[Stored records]
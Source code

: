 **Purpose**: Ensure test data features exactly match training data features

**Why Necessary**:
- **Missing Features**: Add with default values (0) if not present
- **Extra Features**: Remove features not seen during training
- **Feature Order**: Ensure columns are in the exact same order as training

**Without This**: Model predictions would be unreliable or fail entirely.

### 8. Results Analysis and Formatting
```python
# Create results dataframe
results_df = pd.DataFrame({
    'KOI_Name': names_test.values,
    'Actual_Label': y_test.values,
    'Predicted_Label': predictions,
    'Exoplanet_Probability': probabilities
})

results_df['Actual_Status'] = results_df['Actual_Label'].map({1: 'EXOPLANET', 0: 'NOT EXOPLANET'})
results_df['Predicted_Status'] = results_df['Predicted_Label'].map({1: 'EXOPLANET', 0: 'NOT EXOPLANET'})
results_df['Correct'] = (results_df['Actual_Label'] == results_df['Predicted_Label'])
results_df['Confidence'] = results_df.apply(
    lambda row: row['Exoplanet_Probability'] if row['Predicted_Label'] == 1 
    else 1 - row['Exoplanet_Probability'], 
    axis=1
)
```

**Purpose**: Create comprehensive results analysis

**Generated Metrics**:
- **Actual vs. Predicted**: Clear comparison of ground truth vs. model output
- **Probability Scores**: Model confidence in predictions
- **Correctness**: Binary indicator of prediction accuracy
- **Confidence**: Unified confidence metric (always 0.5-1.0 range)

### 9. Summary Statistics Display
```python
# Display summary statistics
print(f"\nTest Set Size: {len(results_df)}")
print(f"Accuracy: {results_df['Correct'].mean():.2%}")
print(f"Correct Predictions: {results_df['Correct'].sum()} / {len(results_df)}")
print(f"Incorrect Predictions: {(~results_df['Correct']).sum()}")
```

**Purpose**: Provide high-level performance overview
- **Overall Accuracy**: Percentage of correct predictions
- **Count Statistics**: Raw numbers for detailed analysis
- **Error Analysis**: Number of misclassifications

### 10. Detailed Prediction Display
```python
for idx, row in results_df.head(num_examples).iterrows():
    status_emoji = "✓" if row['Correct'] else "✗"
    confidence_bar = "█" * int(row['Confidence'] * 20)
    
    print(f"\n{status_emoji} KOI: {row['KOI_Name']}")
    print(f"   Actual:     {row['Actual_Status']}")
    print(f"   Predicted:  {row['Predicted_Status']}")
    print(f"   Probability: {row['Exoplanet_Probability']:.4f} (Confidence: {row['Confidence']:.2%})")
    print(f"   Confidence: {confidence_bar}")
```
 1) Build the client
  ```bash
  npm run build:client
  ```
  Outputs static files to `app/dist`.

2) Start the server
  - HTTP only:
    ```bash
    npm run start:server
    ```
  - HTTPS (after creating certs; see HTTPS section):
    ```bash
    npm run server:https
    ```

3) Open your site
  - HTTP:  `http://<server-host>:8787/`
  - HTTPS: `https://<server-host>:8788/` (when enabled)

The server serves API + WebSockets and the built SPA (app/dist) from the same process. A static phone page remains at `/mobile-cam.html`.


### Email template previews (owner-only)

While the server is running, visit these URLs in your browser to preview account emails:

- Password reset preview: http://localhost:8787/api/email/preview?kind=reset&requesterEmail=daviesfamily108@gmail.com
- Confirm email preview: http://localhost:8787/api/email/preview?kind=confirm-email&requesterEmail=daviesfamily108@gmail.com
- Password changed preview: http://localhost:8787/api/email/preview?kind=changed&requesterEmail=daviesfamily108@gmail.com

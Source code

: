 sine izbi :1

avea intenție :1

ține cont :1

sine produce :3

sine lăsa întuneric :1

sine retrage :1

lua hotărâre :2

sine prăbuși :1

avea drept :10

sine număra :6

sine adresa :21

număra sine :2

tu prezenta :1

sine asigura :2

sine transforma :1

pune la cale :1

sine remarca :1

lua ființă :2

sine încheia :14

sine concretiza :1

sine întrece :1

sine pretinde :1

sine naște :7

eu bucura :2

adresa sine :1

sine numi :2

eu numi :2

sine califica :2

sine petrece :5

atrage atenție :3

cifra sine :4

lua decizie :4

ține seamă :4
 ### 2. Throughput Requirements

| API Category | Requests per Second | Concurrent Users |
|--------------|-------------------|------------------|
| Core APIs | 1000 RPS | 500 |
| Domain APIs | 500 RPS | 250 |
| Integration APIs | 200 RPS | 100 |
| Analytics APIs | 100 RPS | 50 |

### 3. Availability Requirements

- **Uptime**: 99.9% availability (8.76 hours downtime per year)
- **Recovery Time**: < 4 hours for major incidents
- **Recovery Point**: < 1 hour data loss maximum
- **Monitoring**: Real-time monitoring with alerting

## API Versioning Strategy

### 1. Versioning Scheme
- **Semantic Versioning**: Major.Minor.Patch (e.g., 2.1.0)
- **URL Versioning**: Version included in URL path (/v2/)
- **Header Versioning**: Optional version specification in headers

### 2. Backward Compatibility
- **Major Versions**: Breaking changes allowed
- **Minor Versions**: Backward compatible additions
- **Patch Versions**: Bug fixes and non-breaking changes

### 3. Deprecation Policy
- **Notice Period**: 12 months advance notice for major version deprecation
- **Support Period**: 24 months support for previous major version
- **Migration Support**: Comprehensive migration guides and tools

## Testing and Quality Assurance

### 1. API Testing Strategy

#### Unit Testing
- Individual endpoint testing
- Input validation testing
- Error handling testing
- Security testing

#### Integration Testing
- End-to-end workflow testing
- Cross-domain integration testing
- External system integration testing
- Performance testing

• Exercise description: Every record must be written out again without any change.

• Problem solution:
Source code

: **Purpose**: Ensure test data features exactly match training data features

**Why Necessary**:
- **Missing Features**: Add with default values (0) if not present
- **Extra Features**: Remove features not seen during training
- **Feature Order**: Ensure columns are in the exact same order as training

**Without This**: Model predictions would be unreliable or fail entirely.

### 8. Results Analysis and Formatting
```python
# Create results dataframe
results_df = pd.DataFrame({
    'KOI_Name': names_test.values,
    'Actual_Label': y_test.values,
    'Predicted_Label': predictions,
    'Exoplanet_Probability': probabilities
})

results_df['Actual_Status'] = results_df['Actual_Label'].map({1: 'EXOPLANET', 0: 'NOT EXOPLANET'})
results_df['Predicted_Status'] = results_df['Predicted_Label'].map({1: 'EXOPLANET', 0: 'NOT EXOPLANET'})
results_df['Correct'] = (results_df['Actual_Label'] == results_df['Predicted_Label'])
results_df['Confidence'] = results_df.apply(
    lambda row: row['Exoplanet_Probability'] if row['Predicted_Label'] == 1 
    else 1 - row['Exoplanet_Probability'], 
    axis=1
)
```

**Purpose**: Create comprehensive results analysis

**Generated Metrics**:
- **Actual vs. Predicted**: Clear comparison of ground truth vs. model output
- **Probability Scores**: Model confidence in predictions
- **Correctness**: Binary indicator of prediction accuracy
- **Confidence**: Unified confidence metric (always 0.5-1.0 range)

### 9. Summary Statistics Display
```python
# Display summary statistics
print(f"\nTest Set Size: {len(results_df)}")
print(f"Accuracy: {results_df['Correct'].mean():.2%}")
print(f"Correct Predictions: {results_df['Correct'].sum()} / {len(results_df)}")
print(f"Incorrect Predictions: {(~results_df['Correct']).sum()}")
```

**Purpose**: Provide high-level performance overview
- **Overall Accuracy**: Percentage of correct predictions
- **Count Statistics**: Raw numbers for detailed analysis
- **Error Analysis**: Number of misclassifications

### 10. Detailed Prediction Display
```python
for idx, row in results_df.head(num_examples).iterrows():
    status_emoji = "✓" if row['Correct'] else "✗"
    confidence_bar = "█" * int(row['Confidence'] * 20)
    
    print(f"\n{status_emoji} KOI: {row['KOI_Name']}")
    print(f"   Actual:     {row['Actual_Status']}")
    print(f"   Predicted:  {row['Predicted_Status']}")
    print(f"   Probability: {row['Exoplanet_Probability']:.4f} (Confidence: {row['Confidence']:.2%})")
    print(f"   Confidence: {confidence_bar}")
```
 1) Build the client
  ```bash
  npm run build:client
  ```
  Outputs static files to `app/dist`.

2) Start the server
  - HTTP only:
    ```bash
    npm run start:server
    ```
  - HTTPS (after creating certs; see HTTPS section):
    ```bash
    npm run server:https
    ```

3) Open your site
  - HTTP:  `http://<server-host>:8787/`
  - HTTPS: `https://<server-host>:8788/` (when enabled)

The server serves API + WebSockets and the built SPA (app/dist) from the same process. A static phone page remains at `/mobile-cam.html`.


### Email template previews (owner-only)

While the server is running, visit these URLs in your browser to preview account emails:

- Password reset preview: http://localhost:8787/api/email/preview?kind=reset&requesterEmail=daviesfamily108@gmail.com
- Confirm email preview: http://localhost:8787/api/email/preview?kind=confirm-email&requesterEmail=daviesfamily108@gmail.com
- Password changed preview: http://localhost:8787/api/email/preview?kind=changed&requesterEmail=daviesfamily108@gmail.com

Source code

: sine izbi :1

avea intenție :1

ține cont :1

sine produce :3

sine lăsa întuneric :1

sine retrage :1

lua hotărâre :2

sine prăbuși :1

avea drept :10

sine număra :6

sine adresa :21

număra sine :2

tu prezenta :1

sine asigura :2

sine transforma :1

pune la cale :1

sine remarca :1

lua ființă :2

sine încheia :14

sine concretiza :1

sine întrece :1

sine pretinde :1

sine naște :7

eu bucura :2

adresa sine :1

sine numi :2

eu numi :2

sine califica :2

sine petrece :5

atrage atenție :3

cifra sine :4

lua decizie :4

ține seamă :4
 ### 2. Throughput Requirements

| API Category | Requests per Second | Concurrent Users |
|--------------|-------------------|------------------|
| Core APIs | 1000 RPS | 500 |
| Domain APIs | 500 RPS | 250 |
| Integration APIs | 200 RPS | 100 |
| Analytics APIs | 100 RPS | 50 |

### 3. Availability Requirements

- **Uptime**: 99.9% availability (8.76 hours downtime per year)
- **Recovery Time**: < 4 hours for major incidents
- **Recovery Point**: < 1 hour data loss maximum
- **Monitoring**: Real-time monitoring with alerting

## API Versioning Strategy

### 1. Versioning Scheme
- **Semantic Versioning**: Major.Minor.Patch (e.g., 2.1.0)
- **URL Versioning**: Version included in URL path (/v2/)
- **Header Versioning**: Optional version specification in headers

### 2. Backward Compatibility
- **Major Versions**: Breaking changes allowed
- **Minor Versions**: Backward compatible additions
- **Patch Versions**: Bug fixes and non-breaking changes

### 3. Deprecation Policy
- **Notice Period**: 12 months advance notice for major version deprecation
- **Support Period**: 24 months support for previous major version
- **Migration Support**: Comprehensive migration guides and tools

## Testing and Quality Assurance

### 1. API Testing Strategy

#### Unit Testing
- Individual endpoint testing
- Input validation testing
- Error handling testing
- Security testing

#### Integration Testing
- End-to-end workflow testing
- Cross-domain integration testing
- External system integration testing
- Performance testing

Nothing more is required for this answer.